Many of the paintings from the greatest Western artists of the era capture the buffalo and their relationship with the American Indians. Charles Russell had a special reverence for buffalo and his paintings capture the period when Indians and buffalo flourished and lived in harmony with the natural surroundings of the Western frontier. Once millions of these majestic animals roamed the Plains. Sadly in the 1870’s and 1880’s, buffalo were hunted to near extinction. Fortunately, they managed to survive, and today it is possible to view this magnificent symbol of America in a natural setting.
The left side of the receiver features magnificent artwork capturing the symbolic image of the Western Frontier – the American Buffalo. Featured in the center, you will find a scene of a buffalo on the run caught in the crossfire of two Indian braves, one armed with a bow and arrow and the other with a rifle. To the left of the central image, you will find a heroic buffalo in a field of clouds, symbolizing the importance of buffalo in the spiritual beliefs of American Indians.

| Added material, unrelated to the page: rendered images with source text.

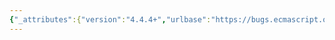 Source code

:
 ```yaml
---
{"_attributes":{"version":"4.4.4+","urlbase":"https://bugs.ecmascript.org/","maintainer":"dherman@mozilla.com"},"bug":{"bug_id":1352,"creation_ts":"2013-03-18 21:38:00 -0700","short_desc":"8.1.6.2: [[Get]] missing from Table 8","delta_ts":"2013-05-14 18:13:54 -0700","product":"Draft for 6th Edition","component":"editorial issue","version":"Rev 14: March 8, 2013 Draft","rep_platform":"All","op_sys":"All","bug_status":"RESOLVED","resolution":"FIXED","priority":"Normal","bug_severity":"normal","everconfirmed":true,"reporter":{"uid":"jmdyck","name":"Michael Dyck"},"assigned_to":{"uid":"allen","name":"Allen Wirfs-Brock"},"long_desc":[{"commentid":3498,"comment_count":0,"who":{"uid":"jmdyck","name":"Michael Dyck"},"bug_when":"2013-03-18 21:38:38 -0700","thetext":"In 8.1.6.2 \"Object Internal Methods and Internal Data Properties\",\nTable 8 doesn't have a row for [[Get]].\n\nShouldn't it?"},{"commentid":3759,"comment_count":1,"who":{"uid":"allen","name":"Allen Wirfs-Brock"},"bug_when":"2013-05-12 14:19:11 -0700","thetext":"fixed in rev15 editor's draft"},{"commentid":3957,"comment_count":2,"who":{"uid":"allen","name":"Allen Wirfs-Brock"},"bug_when":"2013-05-14 18:13:54 -0700","thetext":"resolved in rev 15, May 14, 2013 draft"}]}}
---
```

The right side of the receiver features a scene of buffalo peacefully grazing on the Western Plains, along with an Indian camp in the background, symbolizing the interrelationship between buffalo and American Indians. To the left is a close-up image of a powerful buffalo alert for encroaching danger. The Tribute’s receiver is polished and finished in 24-karat gold. The artwork is featured in nickel with the artwork images detailed in a special blackened patina for maximum contrast.